__TASK DESCRIPTION__
Write out the whole listing, matching it exactly.

__SOURCE DATA__
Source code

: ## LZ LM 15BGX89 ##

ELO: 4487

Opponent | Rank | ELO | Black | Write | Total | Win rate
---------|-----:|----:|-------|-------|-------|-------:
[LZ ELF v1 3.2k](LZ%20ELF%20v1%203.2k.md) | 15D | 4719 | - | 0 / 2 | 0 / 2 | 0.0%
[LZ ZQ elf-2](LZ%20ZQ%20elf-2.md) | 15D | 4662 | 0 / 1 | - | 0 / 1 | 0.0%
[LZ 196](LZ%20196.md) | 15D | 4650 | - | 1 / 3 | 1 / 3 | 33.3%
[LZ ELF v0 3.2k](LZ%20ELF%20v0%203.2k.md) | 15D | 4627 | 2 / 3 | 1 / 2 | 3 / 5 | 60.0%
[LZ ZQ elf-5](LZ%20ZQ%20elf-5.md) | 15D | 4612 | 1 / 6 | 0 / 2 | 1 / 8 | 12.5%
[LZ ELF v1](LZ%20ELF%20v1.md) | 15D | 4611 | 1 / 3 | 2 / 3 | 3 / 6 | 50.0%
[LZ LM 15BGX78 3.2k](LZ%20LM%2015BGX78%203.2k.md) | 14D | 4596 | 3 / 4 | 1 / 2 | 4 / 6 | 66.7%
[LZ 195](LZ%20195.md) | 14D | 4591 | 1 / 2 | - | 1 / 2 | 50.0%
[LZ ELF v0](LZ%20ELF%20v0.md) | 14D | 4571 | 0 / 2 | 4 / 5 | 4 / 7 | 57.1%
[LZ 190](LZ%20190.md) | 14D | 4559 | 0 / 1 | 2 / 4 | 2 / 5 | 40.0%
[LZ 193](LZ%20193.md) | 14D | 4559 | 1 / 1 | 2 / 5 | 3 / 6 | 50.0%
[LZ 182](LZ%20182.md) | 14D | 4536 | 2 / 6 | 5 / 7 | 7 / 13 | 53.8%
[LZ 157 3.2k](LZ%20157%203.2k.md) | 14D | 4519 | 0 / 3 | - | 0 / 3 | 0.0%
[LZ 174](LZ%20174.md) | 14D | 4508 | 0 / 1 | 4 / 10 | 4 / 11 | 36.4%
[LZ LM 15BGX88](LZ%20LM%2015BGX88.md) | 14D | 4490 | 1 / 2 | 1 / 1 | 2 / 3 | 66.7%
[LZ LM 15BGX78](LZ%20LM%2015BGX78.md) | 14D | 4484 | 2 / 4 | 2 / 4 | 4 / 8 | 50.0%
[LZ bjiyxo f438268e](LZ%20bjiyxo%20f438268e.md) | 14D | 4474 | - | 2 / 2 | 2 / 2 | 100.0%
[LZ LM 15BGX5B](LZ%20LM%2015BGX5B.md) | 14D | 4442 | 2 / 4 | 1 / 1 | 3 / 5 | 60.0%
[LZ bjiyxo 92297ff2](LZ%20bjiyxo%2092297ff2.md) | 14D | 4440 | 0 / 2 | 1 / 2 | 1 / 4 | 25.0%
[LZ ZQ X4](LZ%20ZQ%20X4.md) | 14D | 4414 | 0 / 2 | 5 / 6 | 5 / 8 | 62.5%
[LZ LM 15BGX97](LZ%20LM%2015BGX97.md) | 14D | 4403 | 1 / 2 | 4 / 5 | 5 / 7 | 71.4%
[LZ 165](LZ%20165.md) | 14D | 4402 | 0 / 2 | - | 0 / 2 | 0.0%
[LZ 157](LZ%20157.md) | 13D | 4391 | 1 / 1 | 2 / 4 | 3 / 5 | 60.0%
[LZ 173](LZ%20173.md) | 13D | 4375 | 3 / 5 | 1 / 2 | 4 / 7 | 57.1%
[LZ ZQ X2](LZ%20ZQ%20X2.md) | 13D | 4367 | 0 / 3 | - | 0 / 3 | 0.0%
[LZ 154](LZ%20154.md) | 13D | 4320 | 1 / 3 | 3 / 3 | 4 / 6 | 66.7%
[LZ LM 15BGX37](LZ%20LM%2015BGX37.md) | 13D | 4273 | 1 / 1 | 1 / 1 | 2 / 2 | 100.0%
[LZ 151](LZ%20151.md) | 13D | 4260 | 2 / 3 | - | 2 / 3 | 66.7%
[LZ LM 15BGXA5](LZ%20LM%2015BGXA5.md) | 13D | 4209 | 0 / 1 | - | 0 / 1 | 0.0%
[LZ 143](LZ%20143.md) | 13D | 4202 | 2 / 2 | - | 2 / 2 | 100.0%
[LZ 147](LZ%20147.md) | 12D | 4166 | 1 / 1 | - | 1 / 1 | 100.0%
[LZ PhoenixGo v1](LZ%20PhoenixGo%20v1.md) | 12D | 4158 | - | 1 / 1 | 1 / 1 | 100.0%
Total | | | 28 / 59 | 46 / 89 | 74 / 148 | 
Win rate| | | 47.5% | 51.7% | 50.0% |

__SOLVED PROBLEM__
Source code

: ## LZ LM 15BGX89 ##

ELO: 4487

Opponent | Rank | ELO | Black | Write | Total | Win rate
---------|-----:|----:|-------|-------|-------|-------:
[LZ ELF v1 3.2k](LZ%20ELF%20v1%203.2k.md) | 15D | 4719 | - | 0 / 2 | 0 / 2 | 0.0%
[LZ ZQ elf-2](LZ%20ZQ%20elf-2.md) | 15D | 4662 | 0 / 1 | - | 0 / 1 | 0.0%
[LZ 196](LZ%20196.md) | 15D | 4650 | - | 1 / 3 | 1 / 3 | 33.3%
[LZ ELF v0 3.2k](LZ%20ELF%20v0%203.2k.md) | 15D | 4627 | 2 / 3 | 1 / 2 | 3 / 5 | 60.0%
[LZ ZQ elf-5](LZ%20ZQ%20elf-5.md) | 15D | 4612 | 1 / 6 | 0 / 2 | 1 / 8 | 12.5%
[LZ ELF v1](LZ%20ELF%20v1.md) | 15D | 4611 | 1 / 3 | 2 / 3 | 3 / 6 | 50.0%
[LZ LM 15BGX78 3.2k](LZ%20LM%2015BGX78%203.2k.md) | 14D | 4596 | 3 / 4 | 1 / 2 | 4 / 6 | 66.7%
[LZ 195](LZ%20195.md) | 14D | 4591 | 1 / 2 | - | 1 / 2 | 50.0%
[LZ ELF v0](LZ%20ELF%20v0.md) | 14D | 4571 | 0 / 2 | 4 / 5 | 4 / 7 | 57.1%
[LZ 190](LZ%20190.md) | 14D | 4559 | 0 / 1 | 2 / 4 | 2 / 5 | 40.0%
[LZ 193](LZ%20193.md) | 14D | 4559 | 1 / 1 | 2 / 5 | 3 / 6 | 50.0%
[LZ 182](LZ%20182.md) | 14D | 4536 | 2 / 6 | 5 / 7 | 7 / 13 | 53.8%
[LZ 157 3.2k](LZ%20157%203.2k.md) | 14D | 4519 | 0 / 3 | - | 0 / 3 | 0.0%
[LZ 174](LZ%20174.md) | 14D | 4508 | 0 / 1 | 4 / 10 | 4 / 11 | 36.4%
[LZ LM 15BGX88](LZ%20LM%2015BGX88.md) | 14D | 4490 | 1 / 2 | 1 / 1 | 2 / 3 | 66.7%
[LZ LM 15BGX78](LZ%20LM%2015BGX78.md) | 14D | 4484 | 2 / 4 | 2 / 4 | 4 / 8 | 50.0%
[LZ bjiyxo f438268e](LZ%20bjiyxo%20f438268e.md) | 14D | 4474 | - | 2 / 2 | 2 / 2 | 100.0%
[LZ LM 15BGX5B](LZ%20LM%2015BGX5B.md) | 14D | 4442 | 2 / 4 | 1 / 1 | 3 / 5 | 60.0%
[LZ bjiyxo 92297ff2](LZ%20bjiyxo%2092297ff2.md) | 14D | 4440 | 0 / 2 | 1 / 2 | 1 / 4 | 25.0%
[LZ ZQ X4](LZ%20ZQ%20X4.md) | 14D | 4414 | 0 / 2 | 5 / 6 | 5 / 8 | 62.5%
[LZ LM 15BGX97](LZ%20LM%2015BGX97.md) | 14D | 4403 | 1 / 2 | 4 / 5 | 5 / 7 | 71.4%
[LZ 165](LZ%20165.md) | 14D | 4402 | 0 / 2 | - | 0 / 2 | 0.0%
[LZ 157](LZ%20157.md) | 13D | 4391 | 1 / 1 | 2 / 4 | 3 / 5 | 60.0%
[LZ 173](LZ%20173.md) | 13D | 4375 | 3 / 5 | 1 / 2 | 4 / 7 | 57.1%
[LZ ZQ X2](LZ%20ZQ%20X2.md) | 13D | 4367 | 0 / 3 | - | 0 / 3 | 0.0%
[LZ 154](LZ%20154.md) | 13D | 4320 | 1 / 3 | 3 / 3 | 4 / 6 | 66.7%
[LZ LM 15BGX37](LZ%20LM%2015BGX37.md) | 13D | 4273 | 1 / 1 | 1 / 1 | 2 / 2 | 100.0%
[LZ 151](LZ%20151.md) | 13D | 4260 | 2 / 3 | - | 2 / 3 | 66.7%
[LZ LM 15BGXA5](LZ%20LM%2015BGXA5.md) | 13D | 4209 | 0 / 1 | - | 0 / 1 | 0.0%
[LZ 143](LZ%20143.md) | 13D | 4202 | 2 / 2 | - | 2 / 2 | 100.0%
[LZ 147](LZ%20147.md) | 12D | 4166 | 1 / 1 | - | 1 / 1 | 100.0%
[LZ PhoenixGo v1](LZ%20PhoenixGo%20v1.md) | 12D | 4158 | - | 1 / 1 | 1 / 1 | 100.0%
Total | | | 28 / 59 | 46 / 89 | 74 / 148 | 
Win rate| | | 47.5% | 51.7% | 50.0% |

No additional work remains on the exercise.